Democratic lawmakers, advocates and experts welcomed Eli Lilly’s announcement, though it appears to be not as sweeping as originally meets the eye. Experts say it could particularly help uninsured patients who pay cash and those with private insurance who weren’t part of the company’s already existing program to cap monthly costs at $35 per month.
That program will be improved for patients with private insurance. That’s because the price will be automatically adjusted by pharmacies participating in the program, which amounts to roughly 85 percent of local and national retail pharmacies. Those without insurance will need to continue to download a savings card online so they can get the price cap.
The company also said it would reduce the list price of certain insulins.
For instance: Lilly’s most affordable insulin — its non-branded lispro injection — will run about $25 per vial starting May 1, compared with the current price of $82.41. The list price for Humalog, its most commonly prescribed insulin, and Humulin will drop 70 percent effective in the last three months of the year.
The company also plans to launch a new longer-acting insulin, which it says is interchangeable with a product from competitor Sanofi, but cheaper.
The money trail
One question is whether the change will impact the company’s bottom line.
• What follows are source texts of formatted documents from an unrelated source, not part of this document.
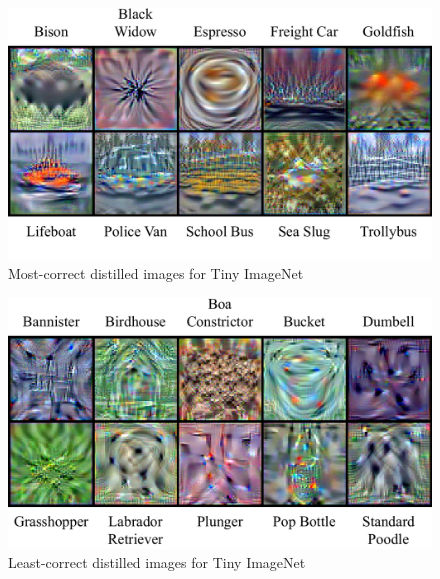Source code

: \documentclass[main.tex]{subfiles}
\begin{document}
\begin{figure}
    \centering
    \includegraphics[width=\linewidth]{figures/Tiny_Good.pdf}
    \vspace{-20pt}
    \caption{Most-correct distilled images for Tiny ImageNet }
    \label{fig:tinygood}
    \vspace{-8pt}
\end{figure}
\begin{figure}
    \centering
    \includegraphics[width=\linewidth]{figures/Tiny_Bad.pdf}
    \vspace{-8pt}
    \caption{Least-correct distilled images for Tiny ImageNet }
    \label{fig:tinybad}
    \vspace{-8pt}
\end{figure}


\clearpage
\end{document}
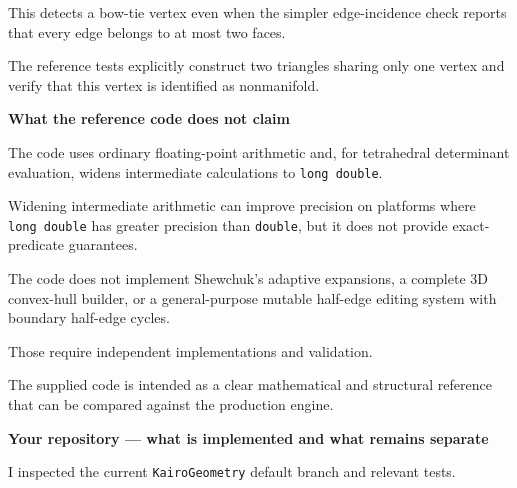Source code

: This detects a bow-tie vertex even when the simpler edge-incidence check reports that every edge belongs to at most two faces.

The reference tests explicitly construct two triangles sharing only one vertex and verify that this vertex is identified as nonmanifold.

\textbf{What the reference code does not claim}

The code uses ordinary floating-point arithmetic and, for tetrahedral determinant evaluation, widens intermediate calculations to \texttt{long\ double}.

Widening intermediate arithmetic can improve precision on platforms where \texttt{long\ double} has greater precision than \texttt{double}, but it does not provide exact-predicate guarantees.

The code does not implement Shewchuk's adaptive expansions, a complete 3D convex-hull builder, or a general-purpose mutable half-edge editing system with boundary half-edge cycles.

Those require independent implementations and validation.

The supplied code is intended as a clear mathematical and structural reference that can be compared against the production engine.

\textbf{Your repository --- what is implemented and what remains separate}

I inspected the current \texttt{KairoGeometry} default branch and relevant tests.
Some experts said they thought it probably wouldn’t, at least not much, and pointed to the company’s stock price ticking up slightly yesterday.
“Lilly may actually not be losing much in the way of revenue by cutting the list price this way,” Stacie Dusetzina, a professor of health policy at Vanderbilt University School of Medicine. It might be a small change in the amount of money they get for these products, but they could make up for it with additional volume, she said.
The fact that it might not hurt the company’s profits doesn’t mean the move is “a bad thing,” said Craig Garthwaite, a health economist at Northwestern University’s Kellogg School of Management. “We wanted list prices to go down, we have now gotten those prices to go down. That is a good thing.”